You are viewing a plain text version of this content. The canonical link for it is here.
Posted to dev@oozie.apache.org by "Andras Piros (JIRA)" <ji...@apache.org> on 2018/05/23 11:29:00 UTC

[jira] [Assigned] (OOZIE-3254) [coordinator] LAST_ONLY and NONE execution modes: possible OOM when there are too many coordinator actions to materialize

     [ https://issues.apache.org/jira/browse/OOZIE-3254?page=com.atlassian.jira.plugin.system.issuetabpanels:all-tabpanel ]

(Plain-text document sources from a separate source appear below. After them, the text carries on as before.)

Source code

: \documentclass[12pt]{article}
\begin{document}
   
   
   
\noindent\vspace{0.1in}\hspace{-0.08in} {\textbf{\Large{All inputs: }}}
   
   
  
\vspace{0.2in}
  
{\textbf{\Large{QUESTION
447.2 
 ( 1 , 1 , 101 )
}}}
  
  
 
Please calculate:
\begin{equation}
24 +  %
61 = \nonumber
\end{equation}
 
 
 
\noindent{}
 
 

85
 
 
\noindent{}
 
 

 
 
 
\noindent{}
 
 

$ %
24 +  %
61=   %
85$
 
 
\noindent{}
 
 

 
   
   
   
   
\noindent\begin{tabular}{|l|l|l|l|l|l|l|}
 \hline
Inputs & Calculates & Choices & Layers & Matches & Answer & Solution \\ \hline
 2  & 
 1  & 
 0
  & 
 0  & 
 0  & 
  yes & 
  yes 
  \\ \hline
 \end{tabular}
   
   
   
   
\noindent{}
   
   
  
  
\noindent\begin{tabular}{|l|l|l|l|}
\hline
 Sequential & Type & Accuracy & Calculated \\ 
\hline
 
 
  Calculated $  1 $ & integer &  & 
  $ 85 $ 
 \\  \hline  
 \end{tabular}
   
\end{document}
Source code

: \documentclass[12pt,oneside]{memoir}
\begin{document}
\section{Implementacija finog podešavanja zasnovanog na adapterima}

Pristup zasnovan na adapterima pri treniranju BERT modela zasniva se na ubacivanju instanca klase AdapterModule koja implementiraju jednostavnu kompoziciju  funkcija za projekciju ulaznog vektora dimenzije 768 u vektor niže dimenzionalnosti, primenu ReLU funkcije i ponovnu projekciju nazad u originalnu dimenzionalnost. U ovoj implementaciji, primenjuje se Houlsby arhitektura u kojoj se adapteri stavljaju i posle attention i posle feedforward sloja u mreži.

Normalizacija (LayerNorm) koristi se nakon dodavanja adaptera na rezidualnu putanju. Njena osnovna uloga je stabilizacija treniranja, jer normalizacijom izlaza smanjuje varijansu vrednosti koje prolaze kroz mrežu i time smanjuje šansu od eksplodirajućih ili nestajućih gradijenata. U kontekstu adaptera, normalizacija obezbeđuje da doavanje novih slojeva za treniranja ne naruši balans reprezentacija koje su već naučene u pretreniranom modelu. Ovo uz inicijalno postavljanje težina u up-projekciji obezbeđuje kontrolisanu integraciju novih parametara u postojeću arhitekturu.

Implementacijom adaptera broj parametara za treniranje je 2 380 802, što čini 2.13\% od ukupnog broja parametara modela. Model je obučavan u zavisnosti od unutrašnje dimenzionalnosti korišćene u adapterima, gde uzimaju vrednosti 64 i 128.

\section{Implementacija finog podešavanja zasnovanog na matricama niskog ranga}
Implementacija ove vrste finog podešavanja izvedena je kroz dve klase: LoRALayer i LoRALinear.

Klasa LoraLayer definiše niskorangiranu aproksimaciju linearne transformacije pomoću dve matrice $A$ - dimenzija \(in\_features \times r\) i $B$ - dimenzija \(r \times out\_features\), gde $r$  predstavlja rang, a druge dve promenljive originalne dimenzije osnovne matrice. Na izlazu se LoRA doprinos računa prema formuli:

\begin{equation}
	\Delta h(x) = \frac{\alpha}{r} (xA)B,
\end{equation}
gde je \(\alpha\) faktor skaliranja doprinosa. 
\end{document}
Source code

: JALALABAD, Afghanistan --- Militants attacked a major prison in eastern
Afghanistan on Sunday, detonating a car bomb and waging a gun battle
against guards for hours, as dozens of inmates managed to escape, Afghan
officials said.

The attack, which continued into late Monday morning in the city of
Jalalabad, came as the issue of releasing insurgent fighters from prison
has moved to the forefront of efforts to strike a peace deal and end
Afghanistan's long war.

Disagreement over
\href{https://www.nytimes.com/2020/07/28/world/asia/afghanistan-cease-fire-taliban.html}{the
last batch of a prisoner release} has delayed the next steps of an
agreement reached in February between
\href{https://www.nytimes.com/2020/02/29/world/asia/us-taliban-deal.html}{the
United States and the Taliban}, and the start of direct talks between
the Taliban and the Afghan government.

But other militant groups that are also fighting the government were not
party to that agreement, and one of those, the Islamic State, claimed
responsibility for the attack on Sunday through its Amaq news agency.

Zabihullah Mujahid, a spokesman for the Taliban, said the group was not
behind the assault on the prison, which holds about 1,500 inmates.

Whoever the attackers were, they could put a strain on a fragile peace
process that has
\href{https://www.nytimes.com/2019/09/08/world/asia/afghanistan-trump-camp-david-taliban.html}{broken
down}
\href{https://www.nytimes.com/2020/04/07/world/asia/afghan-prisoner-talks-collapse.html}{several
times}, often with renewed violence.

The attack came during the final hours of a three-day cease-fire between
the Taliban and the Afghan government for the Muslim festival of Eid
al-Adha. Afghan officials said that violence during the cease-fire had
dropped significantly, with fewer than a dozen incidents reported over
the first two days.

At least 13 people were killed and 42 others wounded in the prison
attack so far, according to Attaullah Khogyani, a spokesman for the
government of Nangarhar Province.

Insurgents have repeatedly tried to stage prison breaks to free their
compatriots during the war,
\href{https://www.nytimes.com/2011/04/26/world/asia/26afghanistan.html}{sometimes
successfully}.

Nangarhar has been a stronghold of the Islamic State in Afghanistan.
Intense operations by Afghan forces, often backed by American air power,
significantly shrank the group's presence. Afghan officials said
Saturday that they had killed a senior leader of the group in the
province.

Andras Piros reassigned OOZIE-3254:
-----------------------------------

    Assignee: Andras Piros

> [coordinator] LAST_ONLY and NONE execution modes: possible OOM when there are too many coordinator actions to materialize
> -------------------------------------------------------------------------------------------------------------------------
>
>                 Key: OOZIE-3254
>                 URL: https://issues.apache.org/jira/browse/OOZIE-3254
>             Project: Oozie
>          Issue Type: Bug
>          Components: coordinator
>    Affects Versions: 5.0.0
>            Reporter: Andras Piros
>            Assignee: Andras Piros
>            Priority: Major
>
> If there is a coordinator job defined with a {{frequency}} by the minute (e.g. {{frequency="* * * * *"}}), and {{start-time}} lies well in the past, and the coordinator job's {{execution-mode}} is {{LAST_ONLY}} or {{NONE}}, it can happen that too many {{CoordinatorActionBean}} instances are kept on JVM heap within {{CoordMaterializeTransitionXCommand#insertList}} as those execution modes [*omit the check for the {{throttle}} value*|https://github.com/apache/oozie/blob/master/core/src/main/java/org/apache/oozie/command/coord/CoordMaterializeTransitionXCommand.java#L439-L443].
> As a consequence, we can see as many as multiple hundred thousands of log entries [*trying to increase {{CoordMaterializeTransitionXCommand#insertList}}*|https://github.com/apache/oozie/blob/master/core/src/main/java/org/apache/oozie/command/coord/CoordMaterializeTransitionXCommand.java#L560-L566]:
> {noformat}
> [systest@tmc-4 ~]$ grep 'In storeToDB() coord action id' /var/log/oozie/oozie-cmf-OOZIE-1-OOZIE_SERVER-tmc-4.vpc.cloudera.com.log.out | wc -l
> 478408
> {noformat}
> A much worse consequence is that those {{CoordinatorActionBean}} instances are attached to GC root (the {{insertList}} itself), and thus, JVM is unable to free them until a consequent call to {{insertList.clear()}}. This will result in {{OutOfMemoryError}} occurrence in worst case.
> {{CoordMaterializeTransitionXCommand#insertList}} should be watched for a configurable limit parameter (default value something like 1000), and persisted / cleared when that limit is reached.



--
This message was sent by Atlassian JIRA
(v7.6.3#76005)